[WORK REQUIRED]
What you give back must match the records below exactly, apart from the pictures, which are omitted.

[Extracted records]
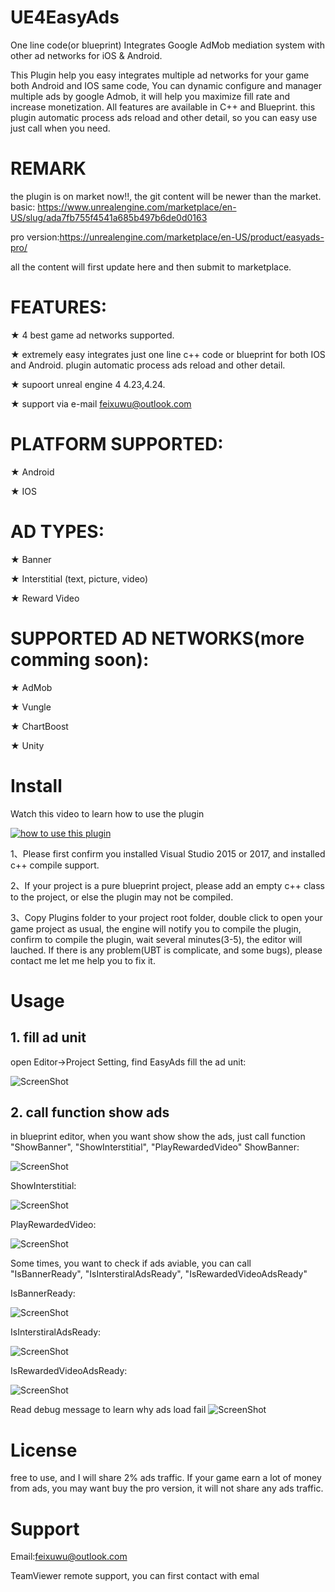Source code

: # UE4EasyAds
One line code(or blueprint) Integrates Google AdMob mediation system with other ad networks for iOS &amp; Android.

This Plugin help you easy integrates multiple ad networks for your game both Android and IOS same code, 
You can dynamic configure and manager multiple ads by google Admob, it will  help you maximize fill rate and increase monetization.
All features are available in C++ and Blueprint. this plugin automatic process ads reload and other detail, so
 you can easy use just call when you need.

# REMARK
  the plugin is on market now!!, the git content will be newer than the market.
   basic: https://www.unrealengine.com/marketplace/en-US/slug/ada7fb755f4541a685b497b6de0d0163
   
   pro version:https://unrealengine.com/marketplace/en-US/product/easyads-pro/
   
  all the content will first update here and then submit to marketplace.

# FEATURES: 
★ 4 best game ad networks supported.

★  extremely easy  integrates just one line c++ code or blueprint for both IOS and Android. plugin automatic process ads reload
  and other detail.

★  supoort unreal engine 4 4.23,4.24.

★ support via e-mail feixuwu@outlook.com


# PLATFORM SUPPORTED:
★ Android

★ IOS

# AD TYPES:
★ Banner

★ Interstitial (text, picture, video)

★ Reward Video

# SUPPORTED AD NETWORKS(more comming soon): 
★ AdMob

★ Vungle

★ ChartBoost

★ Unity

# Install

Watch this video to learn how to use the plugin

[![how to use this plugin](https://img.youtube.com/vi/DRtkq0ewTz4/0.jpg)](https://youtu.be/uoAdOpi1wCQ)

1、Please first confirm you installed Visual Studio 2015 or 2017, and installed c++ compile support.

2、If your project is a pure blueprint project, please add an empty c++ class to the project, or else the plugin may not be compiled.

3、Copy Plugins folder to your project root folder, double click to open your game project as usual, the engine will 
 notify you to compile the plugin, confirm to compile the plugin, wait several minutes(3-5), the editor will lauched. If there is  any problem(UBT is complicate, and some bugs), please contact me let me help you to fix it.


# Usage
 ## 1. fill ad unit
   open Editor->Project Setting, find EasyAds fill the ad unit:
 
  ![ScreenShot](img/setting.PNG)
  
  
 ## 2. call function show ads
 in blueprint editor, when you want show show the ads, just call function "ShowBanner", "ShowInterstitial", "PlayRewardedVideo"
  ShowBanner:
  
  ![ScreenShot](img/showbanner.PNG)
  
  ShowInterstitial:
  
  ![ScreenShot](img/showinterstital.PNG)
  
  PlayRewardedVideo:
  
  ![ScreenShot](img/playvideo.PNG)
  
 Some times, you want to check if ads aviable, you can call "IsBannerReady", "IsInterstiralAdsReady", "IsRewardedVideoAdsReady"
  
  IsBannerReady:
  
  ![ScreenShot](img/checkBaner.PNG)
  
  IsInterstiralAdsReady:
  
   ![ScreenShot](img/checkInterstital.PNG)
   
  IsRewardedVideoAdsReady:
  
   ![ScreenShot](img/checkvideo.PNG)
   
  Read debug message to learn why ads load fail
  ![ScreenShot](img/debug.PNG)
   
   
 # License
   free to use, and I will share 2% ads traffic. If your game earn a lot of money from ads, you may want buy the pro version, it will not share any ads traffic.
	
	
# Support
  
  Email:feixuwu@outlook.com
  
  TeamViewer remote support, you can first contact with emal

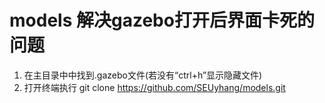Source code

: # models 解决gazebo打开后界面卡死的问题
1. 在主目录中中找到.gazebo文件(若没有“ctrl+h”显示隐藏文件)
2. 打开终端执行 git clone https://github.com/SEUyhang/models.git
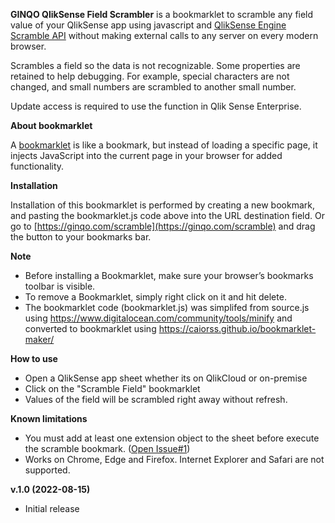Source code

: 
**GINQO QlikSense Field Scrambler** is a bookmarklet to scramble any field value of your QlikSense app using javascript and [QlikSense Engine Scramble API](https://qlik.dev/apis/json-rpc/qix/doc#%23%2Fentries%2FDoc%2Fentries%2FScramble)  without making external calls to any server on every modern browser.
	
Scrambles a field so the data is not recognizable. Some properties are retained to help debugging. For example, special characters are not changed, and small numbers are scrambled to another small number.

Update access is required to use the function in Qlik Sense Enterprise.

**About bookmarklet**

A [bookmarklet](https://en.wikipedia.org/wiki/Bookmarklet) is like a bookmark, but instead of loading a specific page, it injects JavaScript into the current page in your browser for added functionality. 


**Installation** 

Installation of this bookmarklet is performed by creating a new bookmark, and pasting the bookmarklet.js code above into the URL destination field. 
Or go to [https://ginqo.com/scramble](https://ginqo.com/scramble) and drag the button to your bookmarks bar.


**Note**  
-   Before installing a Bookmarklet, make sure your browser’s bookmarks toolbar is visible.
-   To remove a Bookmarklet, simply right click on it and hit delete.
-   The bookmarklet code (bookmarklet.js) was simplifed from source.js using https://www.digitalocean.com/community/tools/minify and converted to bookmarklet using https://caiorss.github.io/bookmarklet-maker/

**How to use**
-   Open a QlikSense app sheet whether its on QlikCloud or on-premise
-   Click on the "Scramble Field" bookmarklet
-   Values of the field will be scrambled right away without refresh.

**Known limitations**
-   You must add at least one extension object to the sheet before execute the scramble bookmark. ([Open Issue#1](https://github.com/rikiginqo/qliksense-field-scrambler/issues/1))
-   Works on Chrome, Edge and Firefox. Internet Explorer and Safari are not supported.



**v.1.0 (2022-08-15)**
-   Initial release
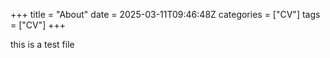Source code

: +++
title = "About"
date = 2025-03-11T09:46:48Z
categories = ["CV"]
tags = ["CV"]
+++

this is a test file
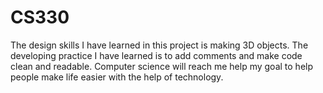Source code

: # CS330
The design skills I have learned in  this project is making 3D objects. The developing practice I have learned is to add comments and make code clean and readable.
Computer science will reach me help my goal to help people make life easier with the help of technology.
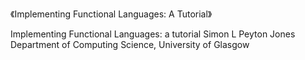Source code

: 《Implementing Functional Languages: A Tutorial》

Implementing Functional Languages: a tutorial Simon L Peyton Jones Department of Computing Science, University of Glasgow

[YOUR SOLUTION]
Source code

: # UE4EasyAds
One line code(or blueprint) Integrates Google AdMob mediation system with other ad networks for iOS &amp; Android.

This Plugin help you easy integrates multiple ad networks for your game both Android and IOS same code, 
You can dynamic configure and manager multiple ads by google Admob, it will  help you maximize fill rate and increase monetization.
All features are available in C++ and Blueprint. this plugin automatic process ads reload and other detail, so
 you can easy use just call when you need.

# REMARK
  the plugin is on market now!!, the git content will be newer than the market.
   basic: https://www.unrealengine.com/marketplace/en-US/slug/ada7fb755f4541a685b497b6de0d0163
   
   pro version:https://unrealengine.com/marketplace/en-US/product/easyads-pro/
   
  all the content will first update here and then submit to marketplace.

# FEATURES: 
★ 4 best game ad networks supported.

★  extremely easy  integrates just one line c++ code or blueprint for both IOS and Android. plugin automatic process ads reload
  and other detail.

★  supoort unreal engine 4 4.23,4.24.

★ support via e-mail feixuwu@outlook.com


# PLATFORM SUPPORTED:
★ Android

★ IOS

# AD TYPES:
★ Banner

★ Interstitial (text, picture, video)

★ Reward Video

# SUPPORTED AD NETWORKS(more comming soon): 
★ AdMob

★ Vungle

★ ChartBoost

★ Unity

# Install

Watch this video to learn how to use the plugin

[![how to use this plugin](https://img.youtube.com/vi/DRtkq0ewTz4/0.jpg)](https://youtu.be/uoAdOpi1wCQ)

1、Please first confirm you installed Visual Studio 2015 or 2017, and installed c++ compile support.

2、If your project is a pure blueprint project, please add an empty c++ class to the project, or else the plugin may not be compiled.

3、Copy Plugins folder to your project root folder, double click to open your game project as usual, the engine will 
 notify you to compile the plugin, confirm to compile the plugin, wait several minutes(3-5), the editor will lauched. If there is  any problem(UBT is complicate, and some bugs), please contact me let me help you to fix it.


# Usage
 ## 1. fill ad unit
   open Editor->Project Setting, find EasyAds fill the ad unit:
 
  ![ScreenShot](img/setting.PNG)
  
  
 ## 2. call function show ads
 in blueprint editor, when you want show show the ads, just call function "ShowBanner", "ShowInterstitial", "PlayRewardedVideo"
  ShowBanner:
  
  ![ScreenShot](img/showbanner.PNG)
  
  ShowInterstitial:
  
  ![ScreenShot](img/showinterstital.PNG)
  
  PlayRewardedVideo:
  
  ![ScreenShot](img/playvideo.PNG)
  
 Some times, you want to check if ads aviable, you can call "IsBannerReady", "IsInterstiralAdsReady", "IsRewardedVideoAdsReady"
  
  IsBannerReady:
  
  ![ScreenShot](img/checkBaner.PNG)
  
  IsInterstiralAdsReady:
  
   ![ScreenShot](img/checkInterstital.PNG)
   
  IsRewardedVideoAdsReady:
  
   ![ScreenShot](img/checkvideo.PNG)
   
  Read debug message to learn why ads load fail
  ![ScreenShot](img/debug.PNG)
   
   
 # License
   free to use, and I will share 2% ads traffic. If your game earn a lot of money from ads, you may want buy the pro version, it will not share any ads traffic.
	
	
# Support
  
  Email:feixuwu@outlook.com
  
  TeamViewer remote support, you can first contact with emal

Source code

: # models 解决gazebo打开后界面卡死的问题
1. 在主目录中中找到.gazebo文件(若没有“ctrl+h”显示隐藏文件)
2. 打开终端执行 git clone https://github.com/SEUyhang/models.git
Source code

: 
**GINQO QlikSense Field Scrambler** is a bookmarklet to scramble any field value of your QlikSense app using javascript and [QlikSense Engine Scramble API](https://qlik.dev/apis/json-rpc/qix/doc#%23%2Fentries%2FDoc%2Fentries%2FScramble)  without making external calls to any server on every modern browser.
	
Scrambles a field so the data is not recognizable. Some properties are retained to help debugging. For example, special characters are not changed, and small numbers are scrambled to another small number.

Update access is required to use the function in Qlik Sense Enterprise.

**About bookmarklet**

A [bookmarklet](https://en.wikipedia.org/wiki/Bookmarklet) is like a bookmark, but instead of loading a specific page, it injects JavaScript into the current page in your browser for added functionality. 


**Installation** 

Installation of this bookmarklet is performed by creating a new bookmark, and pasting the bookmarklet.js code above into the URL destination field. 
Or go to [https://ginqo.com/scramble](https://ginqo.com/scramble) and drag the button to your bookmarks bar.


**Note**  
-   Before installing a Bookmarklet, make sure your browser’s bookmarks toolbar is visible.
-   To remove a Bookmarklet, simply right click on it and hit delete.
-   The bookmarklet code (bookmarklet.js) was simplifed from source.js using https://www.digitalocean.com/community/tools/minify and converted to bookmarklet using https://caiorss.github.io/bookmarklet-maker/

**How to use**
-   Open a QlikSense app sheet whether its on QlikCloud or on-premise
-   Click on the "Scramble Field" bookmarklet
-   Values of the field will be scrambled right away without refresh.

**Known limitations**
-   You must add at least one extension object to the sheet before execute the scramble bookmark. ([Open Issue#1](https://github.com/rikiginqo/qliksense-field-scrambler/issues/1))
-   Works on Chrome, Edge and Firefox. Internet Explorer and Safari are not supported.



**v.1.0 (2022-08-15)**
-   Initial release
Source code

: +++
title = "About"
date = 2025-03-11T09:46:48Z
categories = ["CV"]
tags = ["CV"]
+++

this is a test file
Source code

: # CS330
The design skills I have learned in  this project is making 3D objects. The developing practice I have learned is to add comments and make code clean and readable.
Computer science will reach me help my goal to help people make life easier with the help of technology.
Source code

: 《Implementing Functional Languages: A Tutorial》

Implementing Functional Languages: a tutorial Simon L Peyton Jones Department of Computing Science, University of Glasgow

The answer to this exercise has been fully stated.